横山秀夫さんの『64 下』を読みました。
先日の『64 上』の続きです。
すごい話でした…。
今までの流れを全部きれいに練り上げて、最後まで流し出したという感じでした。
圧巻です。
三上さんはようやく娘さんのことを消化できたというか、「生きてさえいてくれればそれでいい」という境地に持っていけたのは良かったなと思いました。
自分ではどうにも制御できないことで悩むのは、本当に辛いことだと思うので。
奥さんと一緒に「娘はきっといつか帰ってくるだろう」と思って、これからも待ち続けるんでしょうね。
でも、暗く思い詰めた感じではなく、少しだけど明るいところで。
映画で内容は知っていたはずなんですが、残りもだいぶ少なくなってから「あれ? 誘拐事件って起こらなかったんだっけ?」って思っていました。
一報がもたらされたとき、「来たー!」って感じでしたね…。
ギリギリになって現れてきた目先という人物。
彼を突き止めるために、長い長い間、ひたすら無言電話をかけ続けた雨宮さん。
それを思うだけで、本当に泣けてきます。
奥さんも亡くなり、一緒に娘を悼んでくれる人がいなくなったけど、それでもやめませんでした。
執念、強い強い思いがようやく実を結びました。
…でも、それをどうしたらいいかがわからなくて、幸田さんと一緒に一生懸命知恵を絞って、今回の誘拐騒動になりました。

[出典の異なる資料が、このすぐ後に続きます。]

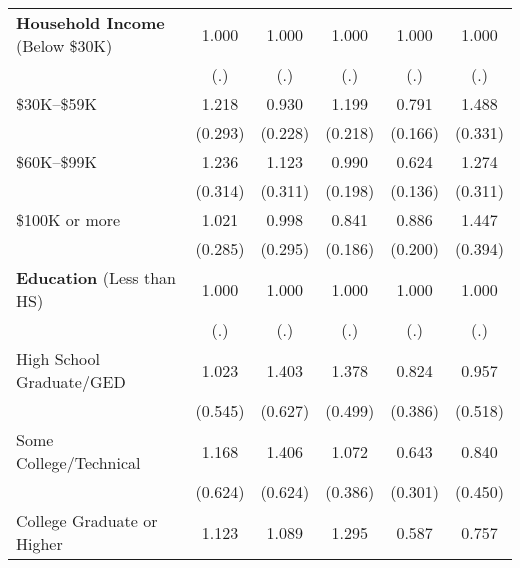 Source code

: \begin{table}[htbp]
\begin{tabular}{l*{5}{c}}
\textbf{Household Income} (Below \$30K)&       1.000         &       1.000         &       1.000         &       1.000         &       1.000         \\
                    &         (.)         &         (.)         &         (.)         &         (.)         &         (.)         \\
\$30K--\$59K        &       1.218         &       0.930         &       1.199         &       0.791         &       1.488\sym{*}  \\
                    &     (0.293)         &     (0.228)         &     (0.218)         &     (0.166)         &     (0.331)         \\
\$60K--\$99K        &       1.236         &       1.123         &       0.990         &       0.624\sym{**} &       1.274         \\
                    &     (0.314)         &     (0.311)         &     (0.198)         &     (0.136)         &     (0.311)         \\
\$100K or more      &       1.021         &       0.998         &       0.841         &       0.886         &       1.447         \\
                    &     (0.285)         &     (0.295)         &     (0.186)         &     (0.200)         &     (0.394)         \\
\textbf{Education} (Less than HS)&       1.000         &       1.000         &       1.000         &       1.000         &       1.000         \\
                    &         (.)         &         (.)         &         (.)         &         (.)         &         (.)         \\
High School Graduate/GED&       1.023         &       1.403         &       1.378         &       0.824         &       0.957         \\
                    &     (0.545)         &     (0.627)         &     (0.499)         &     (0.386)         &     (0.518)         \\
Some College/Technical&       1.168         &       1.406         &       1.072         &       0.643         &       0.840         \\
                    &     (0.624)         &     (0.624)         &     (0.386)         &     (0.301)         &     (0.450)         \\
College Graduate or Higher&       1.123         &       1.089         &       1.295         &       0.587         &       0.757         \\

\end{tabular}
\end{table}
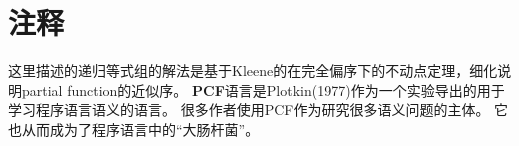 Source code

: \section{注释}

这里描述的递归等式组的解法是基于Kleene的在完全偏序下的不动点定理，细化说明\gls{partial function}的近似序。
\textbf{PCF}语言是Plotkin(1977)作为一个实验导出的用于学习程序语言语义的语言。
很多作者使用PCF作为研究很多语义问题的主体。
它也从而成为了程序语言中的“大肠杆菌”。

もちろんやったことは本当にダメなことだし、そのせいで本当に本当にたくさんの人が振り回されて大変な思いをしました。
けれど、部長が「ロクヨンのホシをあげるのが先決だ」と言い切ったところで、今までのロクヨン事件に対が成仏したのを感じました。
事件が終わった時点では、目先は犯行を認めていないし、幸田さんも雨宮さんもまだ逮捕されていません。
目先が自白すれば、今度はその2人に捜査の手が及ぶんだと思いますが…きっと逃げないんでしょうね。
D 県のたくさんの警察官が成し得なかったことを、たった一人の男性が何年もかけてやり遂げたというのが、本当にすごいですね。
雨宮さんが自宅の電話で、近くの電話ボックスで、ひたすらひたすら電話をかけ続けてリストを消していく姿を想像すると、本当に涙が出ます。
一つの事件が発生して、こんなにもたくさんの警察が報道関係者が動いて、その中でいろんな人の人生が変わったり壊されたりしました。
やっぱり犯罪は良くない、改めて思いました。
今回のことは、ロクヨンの時点で食い止められなかったのが、残念でなりませんでした。
必要のない人たちを犯罪者にしてしまいました。
警察の広報という部署の立ち位置がこんなに大変なものだというのは、全然知らなかったことでした。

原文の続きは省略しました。